What is dopamine? 

Dopamine is a neurotransmitter that is important for emotional and cognitive processing in the brain, particularly rewarding and pleasurable stimuli or experiences. Alterations of the dopamine system have been suggested in schizophrenia. This may be assessed as changes in levels of dopamine or its metabolites, or as changes in levels or activity of the mechanical components of the dopamine system, such as the receptors that receive dopamine, or the transporters that remove it.
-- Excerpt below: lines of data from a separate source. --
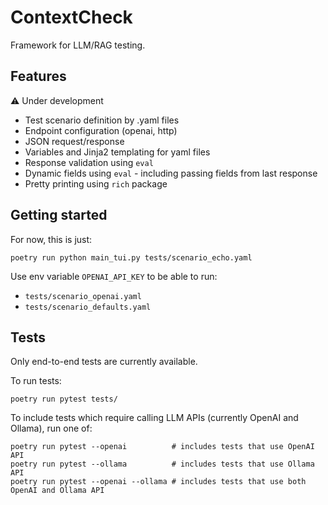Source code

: # ContextCheck

Framework for LLM/RAG testing.

## Features

⚠️ Under development

- Test scenario definition by .yaml files
- Endpoint configuration (openai, http)
- JSON request/response 
- Variables and Jinja2 templating for yaml files
- Response validation using `eval` 
- Dynamic fields using `eval` - including passing fields from last response
- Pretty printing using `rich` package

## Getting started

For now, this is just:
```
poetry run python main_tui.py tests/scenario_echo.yaml
```

Use env variable `OPENAI_API_KEY` to be able to run:
- `tests/scenario_openai.yaml`
- `tests/scenario_defaults.yaml`

## Tests

Only end-to-end tests are currently available.

To run tests:
```
poetry run pytest tests/
```

To include tests which require calling LLM APIs (currently OpenAI and Ollama), run one of: 
```
poetry run pytest --openai          # includes tests that use OpenAI API
poetry run pytest --ollama          # includes tests that use Ollama API
poetry run pytest --openai --ollama # includes tests that use both OpenAI and Ollama API
```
What is the evidence for dopamine?

Moderate quality evidence suggests elevated striatal dopamine synthesis and release capacities and increased synaptic dopamine levels in people with schizophrenia compared to controls. The finding for dopamine synthesis was apparent in treatment-responsive and treatment-naive patients, but not in treatment-resistant patients. There were no differences in dopamine D2/3 receptor or transporter availability. Within-group variability was similar in patient and control groups for dopamine synthesis and release capacities, but there was greater variability in synaptic dopamine levels, and in dopamine D2/3 receptor and transporter availability in the patient groups.

Moderate to low quality evidence suggests an association between dopamine receptor occupancy and clinical improvement on the PANSS following treatment with antipsychotic medications. Greatest D2 receptor occupancy occurs with haloperidol (91.9%), then risperidone, olanzapine, clozapine, quetiapine, aripiprazole, ziprasidone, and then amisulpride (85%).